As contracts have been renewed funds have got tighter and numbers grown and the turn over periods have got ever shorter. In this last round, the Local Authorities pulled out and G4S and SERCO took on the other areas of the country.

So what is our experience for our clients?

Properties have become increasingly grim over the years. The rapid turnover and lack of care has meant they are more more depressing. When a client moves out, the rooms are supposed to be cleaned but that is pretty flimsy. Even when there is a complete change of household there is no deep clean and I am not aware of a property being redecorated or refurbished or re-carpeted in many many years. Therefore each property gets sadder and sadder, scruffier and scruffier.

At the last contract there was no requirement to provide vacuum cleaners and that has made care of the properties very difficult for the occupants. Over the years most of the clients I have met want to take some pride in their homes but how can you when you don’t have the facility to keep them clean?

And then like any student accommodation there are the challenges of sharing Kitchens – who does the washing up? Who buys the milk?

So yes – mice, rats and bedbugs are a regular problem – see BBC link above.

And when boilers don’t work it takes weeks to get them fixed.

So imagine how that feels when you have travelled here to find safety and you think you will have somewhere to live at last in this city you know nothing about, you get shown into a house that is grubby and unloved? And you may even have to share a bedroom with someone you can’t even communicate with? How do you feel?

Why not contact your MP and ask them to include vacuum cleaners in the next COMPASS contract so asylum seekers can have some dignity and self respect? (& This may lead to fewer rats in the property.)

Adele

Build bridges, tear down walls

January 27, 2017

In November 1989 I watched, with joy, as people pulled together to bring down the Berlin Wall that divided East and West Germany. The world’s reaction was of satisfaction that things could be changed and the process of reunification began. It wasn’t straight forward, but together Germany worked to make it work.

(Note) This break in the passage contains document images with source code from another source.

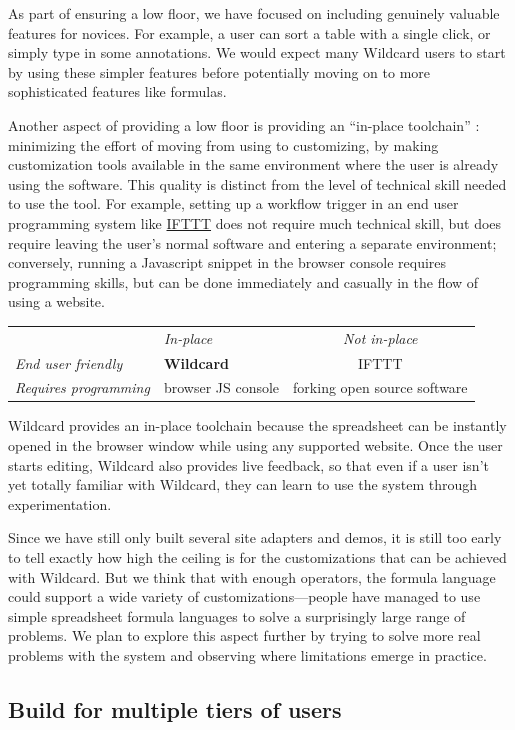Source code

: \documentclass[english,submission]{programming}
\begin{document}
As part of ensuring a low floor, we have focused on including genuinely
valuable features for novices. For example, a user can sort a table with
a single click, or simply type in some annotations. We would expect many
Wildcard users to start by using these simpler features before
potentially moving on to more sophisticated features like formulas.

Another aspect of providing a low floor is providing an ``in-place
toolchain'' \autocite{inkandswitch2019}: minimizing the effort of moving
from using to customizing, by making customization tools available in
the same environment where the user is already using the software. This
quality is distinct from the level of technical skill needed to use the
tool. For example, setting up a workflow trigger in an end user
programming system like \href{https://ifttt.com/}{IFTTT} does not
require much technical skill, but does require leaving the user's normal
software and entering a separate environment; conversely, running a
Javascript snippet in the browser console requires programming skills,
but can be done immediately and casually in the flow of using a website.

\begin{longtable}[]{@{}llc@{}}
\toprule
\endhead
& \emph{In-place} & \emph{Not in-place}\tabularnewline
\emph{End user friendly} & \textbf{Wildcard} & IFTTT\tabularnewline
\emph{Requires programming} & browser JS console & forking open source
software\tabularnewline
\bottomrule
\end{longtable}

Wildcard provides an in-place toolchain because the spreadsheet can be
instantly opened in the browser window while using any supported
website. Once the user starts editing, Wildcard also provides live
feedback, so that even if a user isn't yet totally familiar with
Wildcard, they can learn to use the system through experimentation.

Since we have still only built several site adapters and demos, it is
still too early to tell exactly how high the ceiling is for the
customizations that can be achieved with Wildcard. But we think that
with enough operators, the formula language could support a wide variety
of customizations---people have managed to use simple spreadsheet
formula languages to solve a surprisingly large range of problems. We
plan to explore this aspect further by trying to solve more real
problems with the system and observing where limitations emerge in
practice.

\hypertarget{build-for-multiple-tiers-of-users}{%
\subsection{Build for multiple tiers of
users}\label{build-for-multiple-tiers-of-users}}
\end{document}
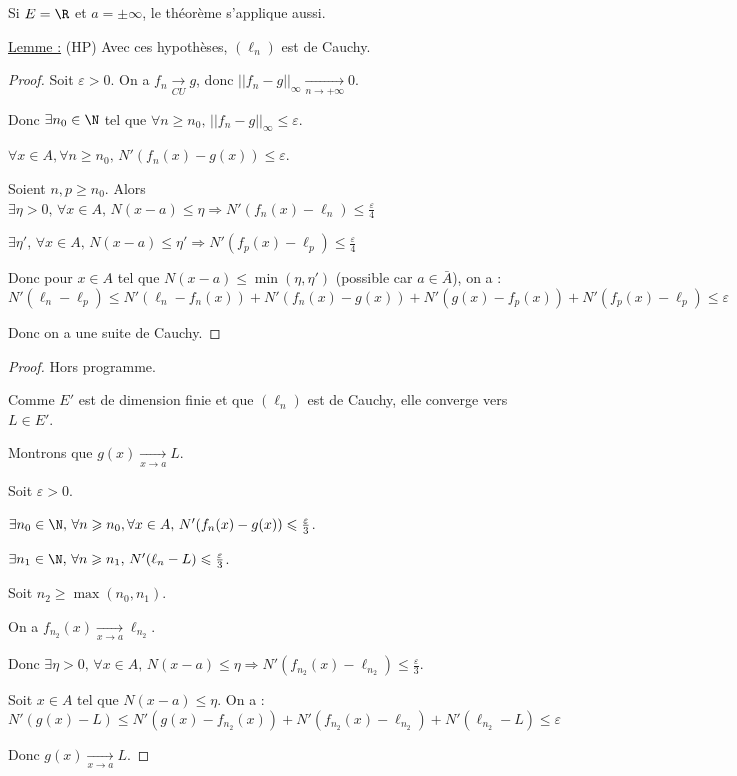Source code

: \begin{remarque}
    Si $E = \R$ et $a = \pm \infty$, le théorème s'applique aussi.
\end{remarque}


\uline{Lemme :} (HP) Avec ces hypothèses, $(\ell_n)$ est de Cauchy.

\begin{proof}
    Soit $\varepsilon > 0$. On a $f_n \xrightarrow[CU]{} g$, donc $||f_n - g||_{\infty} \xrightarrow[n\to +\infty]{} 0$.

    Donc $\exists n_0 \in \N$ tel que $\forall n \geqslant n_0, \, || f_n - g ||_{\infty} \leqslant \varepsilon$.

    $\forall x \in A, \forall n \geqslant n_0, \, N'(f_n(x) - g(x)) \leqslant \varepsilon$.

    Soient $n, p \geqslant n_0$. Alors $\exists \eta > 0, \, \forall x \in A, \, N(x - a) \leqslant \eta \Rightarrow N'(f_n(x) - \ell_n) \leqslant \frac \varepsilon 4$

    $\exists \eta ', \, \forall x \in A, \, N(x - a) \leqslant \eta ' \Rightarrow N'(f_p(x) - \ell_p) \leqslant \frac \varepsilon 4$
    
    Donc pour $x \in A$ tel que $N(x - a) \leqslant \min(\eta, \eta ')$ (possible car $a \in \bar A$), on a :
    \[N'(\ell_n - \ell_p) \leqslant N'(\ell_n - f_n(x)) + N'(f_n(x) - g(x)) + N'(g(x) - f_p(x)) + N'(f_p(x) - \ell_p) \leqslant \varepsilon\]

    Donc on a une suite de Cauchy. 
\end{proof}

\begin{proof}
    Hors programme.
    
    Comme $E'$ est de dimension finie et que $(\ell_n)$ est de Cauchy, elle converge vers $L \in E'$.

    Montrons que $g(x) \xrightarrow[x \to a]{} L$.

        Soit $\varepsilon > 0$. 

        $\exists n_0 \in \N, \, \forall n \geqslant n_0, \forall x \in A, \, N'(f_n(x) - g(x)) \leqslant \frac \varepsilon 3$. 

        $\exists n_1 \in \N, \, \forall n \geqslant n_1, \, N'(\ell_n - L) \leqslant \frac \varepsilon 3$.

        Soit $n_2 \geqslant \max(n_0, n_1)$. 

        On a $f_{n_2}(x) \xrightarrow[x \to a]{} \ell_{n_2}$.

        Donc $\exists \eta > 0, \, \forall x \in A, \, N(x - a) \leqslant \eta \Rightarrow N'(f_{n_2}(x) - \ell_{n_2}) \leqslant \frac \varepsilon 3$.

        Soit $x \in A$ tel que $N(x - a) \leqslant \eta$. On a : 
        \[N'(g(x) - L) \leqslant N'(g(x) - f_{n_2}(x)) + N'(f_{n_2}(x) - \ell_{n_2}) + N'(\ell_{n_2} - L) \leqslant \varepsilon\]

        Donc $g(x) \xrightarrow[x \to a]{} L$.
\end{proof}


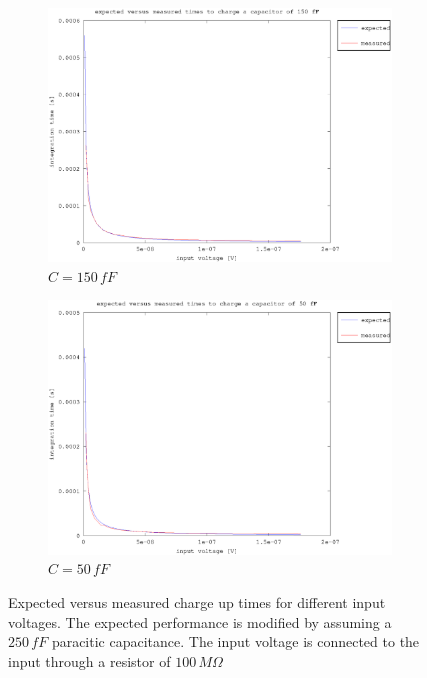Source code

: \documentclass{article}
\begin{document}
\begin{figure}
\begin{subfigure}[b]{0.475\textwidth}
	    \centering 
	    \includegraphics[width=\textwidth]{fig/vin_vs_time_150fF_250fF.eps}
	    \caption[]%
	    {$C=150\,fF$}    
	    \label{fig:e_vs_m_150fF_250fF}
	\end{subfigure}
	\quad
	\begin{subfigure}[b]{0.475\textwidth}   
	    \centering 
	    \includegraphics[width=\textwidth]{fig/vin_vs_time_50fF_250fF.eps}
	    \caption[]%
	    {$C=50\,fF$}    
	    \label{fig:e_vs_m_50fF_250fF}
	\end{subfigure}
	\caption{Expected versus measured charge up times for different input voltages. The expected performance is modified by assuming a $250\,fF$ paracitic capacitance. The input voltage is connected to the input through a resistor of $100\,M\Omega$}
	\label{fig:e_vs_m_250fF}
\end{figure}
\end{document}
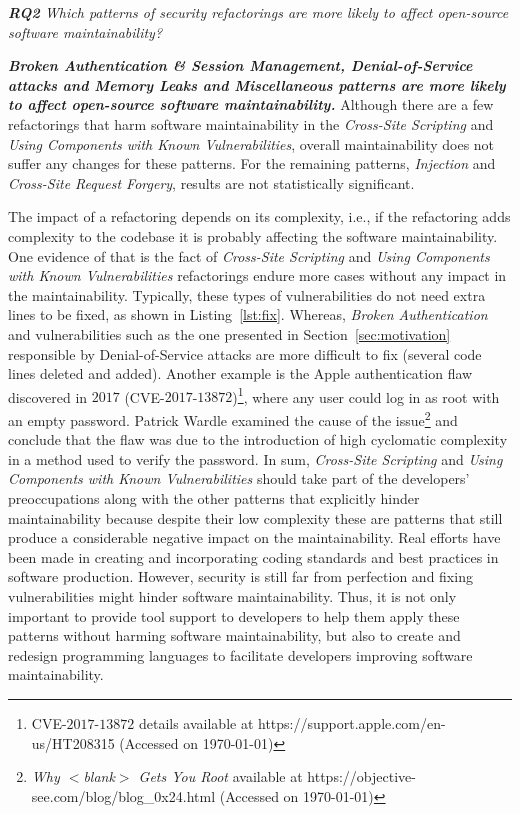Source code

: \documentclass[10pt,conference]{IEEEtran}
\begin{document}
\begin{framed}
\textit{\textbf{RQ2} Which patterns of security refactorings are more likely to
affect open-source software maintainability?}
\end{framed}

\textbf{\textit{Broken Authentication \& Session Management, Denial-of-Service
attacks and Memory Leaks and Miscellaneous patterns are more likely to affect
open-source software maintainability.}} Although there are a few refactorings
that harm software maintainability in the \emph{Cross-Site Scripting} and
\emph{Using Components with Known Vulnerabilities}, overall maintainability does
not suffer any changes for these patterns. For the remaining patterns,
\emph{Injection} and \emph{Cross-Site Request Forgery}, results are not
statistically significant.

The impact of a refactoring depends on its complexity, i.e., if the refactoring
adds complexity to the codebase it is probably affecting the software
maintainability. One evidence of that is the fact of \emph{Cross-Site Scripting}
and \emph{Using Components with Known Vulnerabilities} refactorings endure more
cases without any impact in the maintainability. Typically, these types of
vulnerabilities do not need extra lines to be fixed, as shown in
Listing~\ref{lst:fix}. Whereas, \emph{Broken Authentication} and vulnerabilities
such as the one presented in Section~\ref{sec:motivation} responsible by Denial-of-Service
attacks are more difficult to fix (several code lines deleted and added).
Another example is the Apple authentication flaw discovered in $2017$
(CVE-$2017$-$13872$)\footnote{CVE-$2017$-$13872$ details available at
https://support.apple.com/en-us/HT208315 (Accessed on \today{})}, where any user
could log in as root with an empty password. Patrick Wardle examined the cause
of the issue\footnote{\emph{Why $<$blank$>$ Gets You Root} available at
https://objective-see.com/blog/blog\_0x24.html (Accessed on \today{})} and
conclude that the flaw was due to the introduction of high cyclomatic complexity
in a method used to verify the password. In sum, \emph{Cross-Site Scripting} and
\emph{Using Components with Known Vulnerabilities} should take part of the
developers' preoccupations along with the other patterns that explicitly hinder
maintainability because despite their low complexity these are patterns that
still produce a considerable negative impact on the maintainability. Real
efforts have been made in creating and incorporating coding standards and best
practices in software production. However, security is still far from perfection
and fixing vulnerabilities might hinder software maintainability. Thus, it is
not only important to provide tool support to developers to help them apply these
patterns without harming software maintainability, but also to create and redesign
programming languages to facilitate developers improving software maintainability.
\end{document}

In 1993 the Bridge in Mostar was destroyed by the Bosnian Croatian army as a way to divide the people, emblematic of creating division and stopping the interaction that had been happening for hundreds of years. So significant was the bridge it was rebuilt in July 2004.

And yet here we are listening to a world leader committing to build huge walls and to insinuate differences in very real and frightening ways.

In the early 1930’s, lists were published in German cities of shops and businesses run by Jews ordering people not to do business with them. Lists of crimes committed by immigrants; anti-Muslim rhetoric; reintroduce torture; the possibility of a register of Muslims; reducing women’s rights; removing LGBT rights… So how do we react? What if the citizens of Germany had refused to change their shopping habits and continued to support the Jewish community in that way? What if everyone had taken to wearing Stars?

So what are we do? We always have to start right in our homes and communities. We have to maintain relationships and rebuild where necessary. And we have to recognise in each other that which unites us rather than what divides. Talk to each other, eat together, laugh and cry together. One thing I have learnt above everything else in my life at GARAS is we have a common humanity of love and care for our families and when we sit down to eat together, we learn so much.

This may appear to be a series of random thoughts, if so I’m sorry. But maybe as we watch and listen to the unfolding news and become depressed about it we have to take positive, caring action to help make things better and to do our bit to keep the world as safe as possible.